If my answer sounds like a punt, it is. This is one of those issues that’ll just have to await further case law development.

“You All Can’t Get Along, So Why Not Just Dissolve and Move On?”

I read the transcript of oral argument in the Lazar case. You can too. It was conducted on Skype. I don’t know if any of the clients were watching or listening in. If they did, they heard Justice Masley, who has decades of experience as court attorney and judge, strongly recommend that the parties resolve their differences by hiring a neutral accountant to perform an accounting. They also would have heard Justice Masley express frustration (or, at least, that’s how it reads to me) with their multiple lawsuits concerning a defunct business operation and business partners in need of a divorce, to wit:

I can hear the motions, and I will hear them, it’s fine; but, you know, at the end of the day your clients don’t want to work together anymore so they are going to split up, and the only way they can do that is with an accounting. [Tr. 5]

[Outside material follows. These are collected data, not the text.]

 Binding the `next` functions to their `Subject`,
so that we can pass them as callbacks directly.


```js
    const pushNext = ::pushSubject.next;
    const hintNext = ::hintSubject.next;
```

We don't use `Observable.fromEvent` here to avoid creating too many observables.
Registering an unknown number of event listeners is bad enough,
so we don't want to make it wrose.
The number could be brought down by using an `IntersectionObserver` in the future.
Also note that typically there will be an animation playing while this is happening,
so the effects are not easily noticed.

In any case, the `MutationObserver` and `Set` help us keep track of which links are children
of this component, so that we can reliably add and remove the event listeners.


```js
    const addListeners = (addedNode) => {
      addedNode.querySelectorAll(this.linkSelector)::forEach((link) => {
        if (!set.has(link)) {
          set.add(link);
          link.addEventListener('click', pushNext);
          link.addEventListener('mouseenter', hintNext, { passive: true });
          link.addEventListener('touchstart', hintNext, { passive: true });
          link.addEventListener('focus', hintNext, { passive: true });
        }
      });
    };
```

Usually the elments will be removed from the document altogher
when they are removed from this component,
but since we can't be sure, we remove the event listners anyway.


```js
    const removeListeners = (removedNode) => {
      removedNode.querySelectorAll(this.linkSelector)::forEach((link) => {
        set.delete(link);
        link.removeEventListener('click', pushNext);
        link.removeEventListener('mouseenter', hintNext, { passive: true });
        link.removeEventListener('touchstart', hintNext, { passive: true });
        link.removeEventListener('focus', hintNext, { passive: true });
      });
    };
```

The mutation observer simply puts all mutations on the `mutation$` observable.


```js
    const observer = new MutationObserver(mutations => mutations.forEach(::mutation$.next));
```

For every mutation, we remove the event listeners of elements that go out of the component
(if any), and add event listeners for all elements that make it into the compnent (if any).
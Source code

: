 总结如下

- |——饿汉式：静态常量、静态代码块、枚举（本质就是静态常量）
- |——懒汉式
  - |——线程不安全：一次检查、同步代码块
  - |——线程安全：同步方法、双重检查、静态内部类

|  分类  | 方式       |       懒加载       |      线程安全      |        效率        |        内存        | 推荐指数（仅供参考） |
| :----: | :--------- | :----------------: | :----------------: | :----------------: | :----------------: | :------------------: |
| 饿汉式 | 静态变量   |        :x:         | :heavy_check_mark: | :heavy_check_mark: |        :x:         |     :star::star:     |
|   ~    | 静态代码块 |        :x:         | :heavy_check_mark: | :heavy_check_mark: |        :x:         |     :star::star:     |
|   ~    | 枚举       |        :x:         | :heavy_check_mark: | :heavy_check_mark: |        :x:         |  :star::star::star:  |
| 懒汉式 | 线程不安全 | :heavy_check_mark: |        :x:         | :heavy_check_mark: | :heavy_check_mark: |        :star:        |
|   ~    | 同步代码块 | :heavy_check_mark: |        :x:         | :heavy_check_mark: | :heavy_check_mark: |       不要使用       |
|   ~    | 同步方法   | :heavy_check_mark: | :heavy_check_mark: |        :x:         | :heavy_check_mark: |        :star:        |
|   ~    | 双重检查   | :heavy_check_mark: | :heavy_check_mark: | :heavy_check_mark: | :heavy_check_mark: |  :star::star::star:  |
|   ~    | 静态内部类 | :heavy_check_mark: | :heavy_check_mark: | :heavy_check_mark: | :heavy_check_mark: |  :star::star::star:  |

I just don’t know why your clients — you all can’t get along, so why not just dissolve them and move on? . . . Do the accounting and go your separate ways. [Tr. 47-48]

Let’s just say I grant these motions. You are stuck with each other. Like, you have to find a way to help your clients get away from each other. They don’t want to do business. You know, we can get rid of the lawsuits, but at the end of the day they are still stuck together. So I will do my job and resolve these motions; but you are the attorneys for your clients, and, you know, they don’t want to do business together so we are all going to be back together again. Well, maybe you will — maybe you will get a new case and get a different judge. You started with [Justice] Sherwood, now you have me. What is the next lawsuit going to be? [Tr. 53]

Having since granted the motion to dismiss the dissolution petition, as the good judge said, the clients are stuck with each other that much longer.